In the data below, find every line with the string "sites" and pull it out.
Input data Start Marker
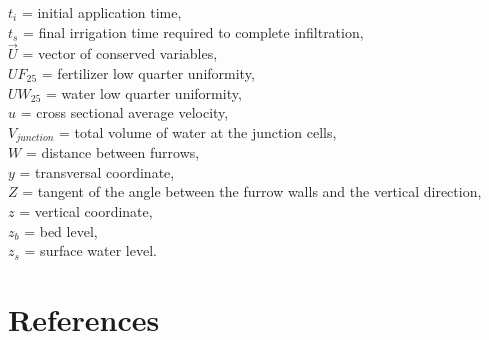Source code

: \documentclass[review,authoryear]{elsarticle}
\begin{document}
$t_i$ = initial application time,\\
$t_s$ = final irrigation time required to complete infiltration,\\
$\vec{U}$ = vector of conserved variables,\\
$UF_{25}$ = fertilizer low quarter uniformity,\\
$UW_{25}$ = water low quarter uniformity,\\
$u$ = cross sectional average velocity,\\
$V_{junction}$ = total volume of water at the junction cells,\\
$W$ = distance between furrows,\\
$y$ = transversal coordinate,\\
$Z$ = tangent of the angle between the furrow walls and the vertical direction,
\\
$z$ = vertical coordinate,\\
$z_b$ = bed level,\\
$z_s$ = surface water level.

\section*{References}

\end{document}

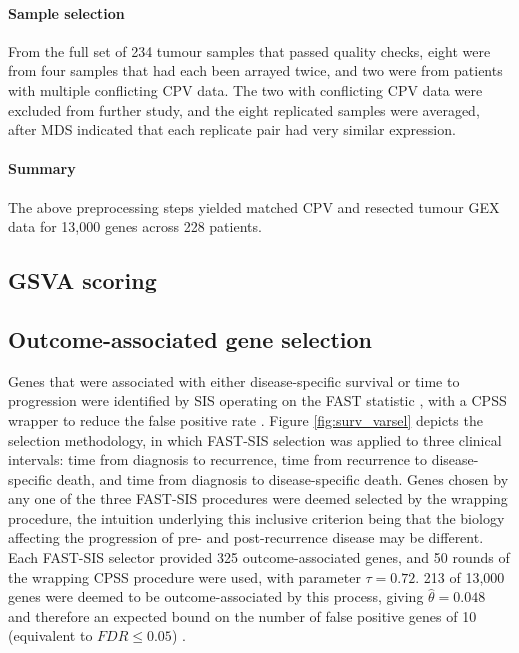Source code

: \documentclass[thesis.tex]{subfiles}
\begin{document}
\paragraph{Sample selection}  From the full set of 234 tumour samples that passed quality checks, eight were from four samples that had each been arrayed twice, and two were from patients with multiple conflicting \gls{CPV} data.  The two with conflicting \gls{CPV} data were excluded from further study, and the eight replicated samples were averaged, after \gls{MDS} indicated that each replicate pair had very similar expression.

\paragraph{Summary}
The above preprocessing steps yielded matched \gls{CPV} and resected tumour \gls{GEX} data for 13,000 genes across 228 patients.

\subsection{GSVA scoring}


\subsection{Outcome-associated gene selection}

Genes that were associated with either disease-specific survival or time to progression were identified by \gls{SIS} operating on the \gls{FAST} statistic \cite{Gorst-Rasmussen2013}, with a \gls{CPSS} wrapper to reduce the false positive rate \cite{Shah2013}.  Figure \ref{fig:surv_varsel} depicts the selection methodology, in which \gls{FAST}-\gls{SIS} selection was applied to three clinical intervals: time from diagnosis to recurrence, time from recurrence to disease-specific death, and time from diagnosis to disease-specific death.  Genes chosen by any one of the three \gls{FAST}-\gls{SIS} procedures were deemed selected by the wrapping procedure, the intuition underlying this inclusive criterion being that the biology affecting the progression of pre- and post-recurrence disease may be different.  Each \gls{FAST}-\gls{SIS} selector provided 325 outcome-associated genes, and 50 rounds of the wrapping \gls{CPSS} procedure were used, with parameter $\tau = 0.72$.  213 of 13,000 genes were deemed to be outcome-associated by this process, giving $\hat{\theta} = 0.048$ and therefore an expected bound on the number of false positive genes of 10 (equivalent to $FDR \leq 0.05$) \cite{Shah2013}. 
\end{document}
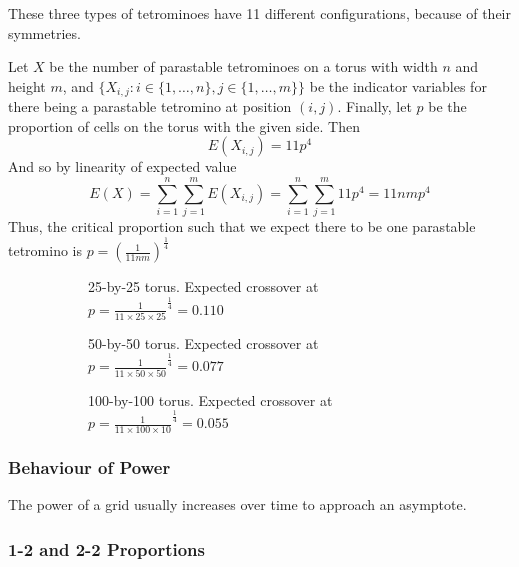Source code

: \documentclass[12pt]{article}
\theoremstyle{definition}
\theoremstyle{remark}
\theoremstyle{remark}
\begin{document}
\par
These three types of tetrominoes have 11 different configurations, because of their symmetries.
\par
Let $X$ be the number of parastable tetrominoes on a torus with
width $n$ and height $m$, and $\{X_{i,j}:i\in\{1,\ldots,n\},j\in\{1,\ldots,m\}\}$
be the indicator variables for there being a parastable tetromino at
position $\left(i,j\right)$. Finally, let $p$ be the proportion of cells
on the torus with the given side. Then
\begin{equation}
	E(X_{i,j})=11p^4
	\end{equation}
And so by linearity of expected value
\begin{equation}
	E(X)=\sum_{i=1}^n \sum_{j=1}^m E(X_{i,j})=\sum_{i=1}^n \sum_{j=1}^m 11p^4 = 11nmp^4
\end{equation}
Thus, the critical proportion such that we expect there to be one
parastable tetromino is $p=\left(\frac{1}{11nm}\right)^{\frac{1}{4}}$

\begin{figure}[H]
  \centering
  \begin{subfigure}[b]{0.6\linewidth}
    \caption{25-by-25 torus. Expected crossover at ${p=\frac{1}{11\times25\times25}}^{\frac{1}{4}}=0.110$}
  \end{subfigure}
  \begin{subfigure}[b]{0.6\linewidth}
    \caption{50-by-50 torus. Expected crossover at ${p=\frac{1}{11\times50\times50}}^{\frac{1}{4}}=0.077$}
  \end{subfigure}
  \begin{subfigure}[b]{0.6\linewidth}
    \caption{100-by-100 torus. Expected crossover at ${p=\frac{1}{11\times100\times10}}^{\frac{1}{4}}=0.055$}
  \end{subfigure}
  \caption{}
\end{figure}

\subsubsection{Behaviour of Power} \label{Power}

The power of a grid usually increases over time to approach an asymptote. 

\subsubsection{1-2 and 2-2 Proportions} \label{LongTerm2P}
\end{document}
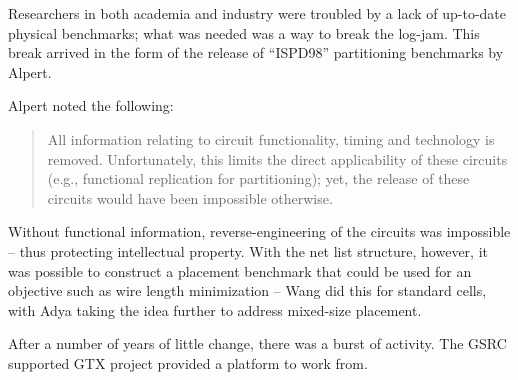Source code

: \documentclass[sigconf]{acmart}
\begin{document}
Researchers in both academia and industry were troubled
by a lack of up-to-date physical benchmarks; what was
needed was a way to break the log-jam.
This break
arrived in the form of the release of ``ISPD98'' partitioning
benchmarks by Alpert\cite{Alpert980080}.

Alpert noted the following:
\begin{quote}
All information relating to circuit functionality, timing and
technology is removed. Unfortunately, this limits the direct
applicability of these circuits (e.g., functional replication for
partitioning); yet, the release of these circuits would have been
impossible otherwise. \cite{Alpert980080}
\end{quote}

Without functional information, reverse-engineering of the circuits
was impossible -- thus protecting intellectual property.
With the net list structure, however, it was possible to construct
a placement benchmark that could be used for an objective such
as wire length minimization -- Wang\cite{Wang000260} did this
for standard cells, with Adya\cite{Adya020012} taking the idea
further to address mixed-size placement.  


After a number of years of little change, there was a burst of
activity.  The
GSRC supported GTX project \cite{Caldwell000693} provided a platform
to work from.









\end{document}
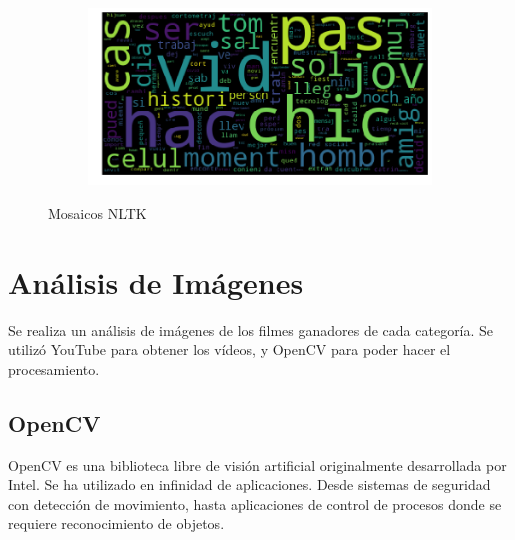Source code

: \documentclass[5p,times]{elsarticle}
\begin{document}
\begin{figure}[H]
\begin{subfigure}[t]{0.2375\textwidth}
\caption{}
\end{subfigure}
\hfill
\begin{subfigure}[t]{0.2375\textwidth}
\includegraphics[width=\textwidth]{21}
\caption{}
\end{subfigure}
\caption{Mosaicos NLTK}\label{fig:NLTK}
\end{figure}



\section*{Análisis de Imágenes}

Se realiza un análisis de imágenes de los filmes ganadores de cada categoría. Se utilizó YouTube para obtener los vídeos, y OpenCV para poder hacer el procesamiento.

\subsection*{OpenCV}

OpenCV es una biblioteca libre de visión artificial originalmente desarrollada por Intel. Se ha utilizado en infinidad de aplicaciones. Desde sistemas de seguridad con detección de movimiento, hasta aplicaciones de control de procesos donde se requiere reconocimiento de objetos.
\end{document}

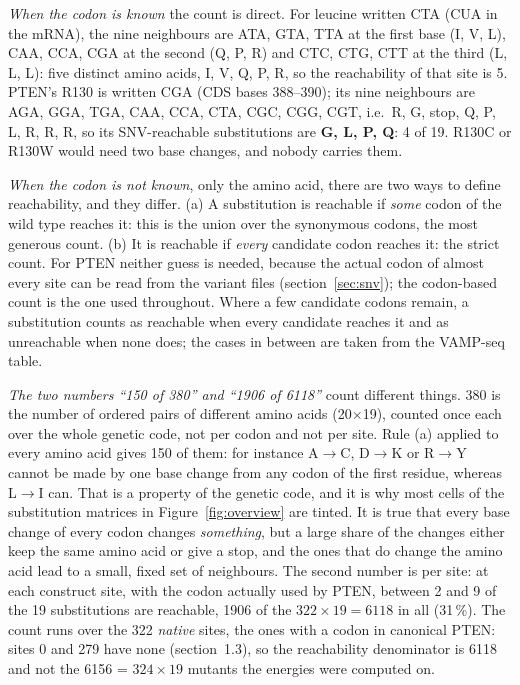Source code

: \documentclass[11pt,a4paper]{article}
\begin{document}
\emph{When the codon is known} the count is direct. For leucine written CTA
(CUA in the mRNA), the nine neighbours are ATA, GTA, TTA at the first base
(I, V, L), CAA, CCA, CGA at the second (Q, P, R) and CTC, CTG, CTT at the third
(L, L, L): five distinct amino acids, I, V, Q, P, R, so the reachability of
that site is 5. PTEN's R130 is written CGA (CDS bases 388--390); its nine
neighbours are AGA, GGA, TGA, CAA, CCA, CTA, CGC, CGG, CGT, i.e.\ R, G, stop,
Q, P, L, R, R, R, so its SNV-reachable substitutions are \textbf{G, L, P, Q}:
4 of 19. R130C or R130W would need two base changes, and nobody carries them.

\emph{When the codon is not known}, only the amino acid, there are two ways
to define reachability, and they differ. (a) A substitution is reachable if
\emph{some} codon of the wild type reaches it: this is the union over the
synonymous codons, the most generous count. (b) It is reachable if \emph{every}
candidate codon reaches it: the strict count. For PTEN neither guess is needed,
because the actual codon of almost every site can be read from the variant
files (section~\ref{sec:snv}); the codon-based count is the one used
throughout. Where a few candidate codons remain, a substitution counts as
reachable when every candidate reaches it and as unreachable when none does;
the cases in between are taken from the VAMP-seq table.

\emph{The two numbers ``150 of 380'' and ``1906 of 6118''} count different
things. 380 is the number of ordered pairs of different amino acids
(20$\times$19), counted once each over the whole genetic code, not per codon
and not per site. Rule (a) applied to every amino acid gives 150 of them: for
instance A$\to$C, D$\to$K or R$\to$Y cannot be made by one base change from any
codon of the first residue, whereas L$\to$I can. That is a property of the
genetic code, and it is why most cells of the substitution matrices in
Figure~\ref{fig:overview} are tinted. It is true that every base change of
every codon changes \emph{something}, but a large share of the changes either
keep the same amino acid or give a stop, and the ones that do change the amino
acid lead to a small, fixed set of neighbours. The second number is per site:
at each construct site, with the codon actually used by PTEN, between 2 and 9
of the 19 substitutions are reachable, 1906 of the $322\times19 = 6118$ in
all (31\,\%). The count runs over the 322 \emph{native} sites, the ones with a
codon in canonical PTEN: sites 0 and 279 have none (section~1.3), so the
reachability denominator is 6118 and not the 6156 = $324\times19$ mutants the
energies were computed on.
\end{document}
Input data End Marker
Task result:
all (31\,\%). The count runs over the 322 \emph{native} sites, the ones with a
codon in canonical PTEN: sites 0 and 279 have none (section~1.3), so the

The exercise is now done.